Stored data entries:
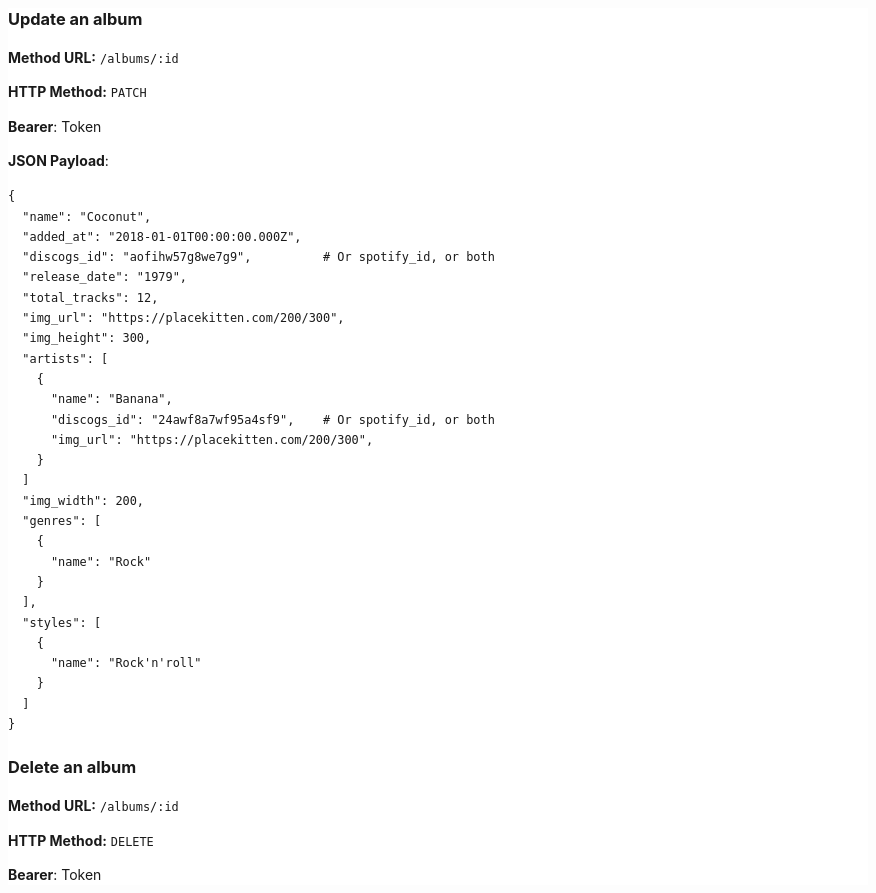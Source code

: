 ### Update an album

**Method URL:** `/albums/:id`

**HTTP Method:** `PATCH`

**Bearer**: Token 

**JSON Payload**: 

```
{
  "name": "Coconut",
  "added_at": "2018-01-01T00:00:00.000Z",
  "discogs_id": "aofihw57g8we7g9",          # Or spotify_id, or both
  "release_date": "1979",
  "total_tracks": 12,
  "img_url": "https://placekitten.com/200/300",
  "img_height": 300,
  "artists": [
    {
      "name": "Banana",
      "discogs_id": "24awf8a7wf95a4sf9",    # Or spotify_id, or both
      "img_url": "https://placekitten.com/200/300",
    }
  ]
  "img_width": 200,
  "genres": [
    {
      "name": "Rock"
    }
  ],
  "styles": [
    {
      "name": "Rock'n'roll"
    }
  ]
}
```

### Delete an album

**Method URL:** `/albums/:id`

**HTTP Method:** `DELETE`

**Bearer**: Token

## PROBLEM STATEMENT
Every record gets retyped exactly; no picture goes into the copy.

## ANSWER SECTION
Source code

: ### Update an album

**Method URL:** `/albums/:id`

**HTTP Method:** `PATCH`

**Bearer**: Token 

**JSON Payload**: 

```
{
  "name": "Coconut",
  "added_at": "2018-01-01T00:00:00.000Z",
  "discogs_id": "aofihw57g8we7g9",          # Or spotify_id, or both
  "release_date": "1979",
  "total_tracks": 12,
  "img_url": "https://placekitten.com/200/300",
  "img_height": 300,
  "artists": [
    {
      "name": "Banana",
      "discogs_id": "24awf8a7wf95a4sf9",    # Or spotify_id, or both
      "img_url": "https://placekitten.com/200/300",
    }
  ]
  "img_width": 200,
  "genres": [
    {
      "name": "Rock"
    }
  ],
  "styles": [
    {
      "name": "Rock'n'roll"
    }
  ]
}
```

### Delete an album

**Method URL:** `/albums/:id`

**HTTP Method:** `DELETE`

**Bearer**: Token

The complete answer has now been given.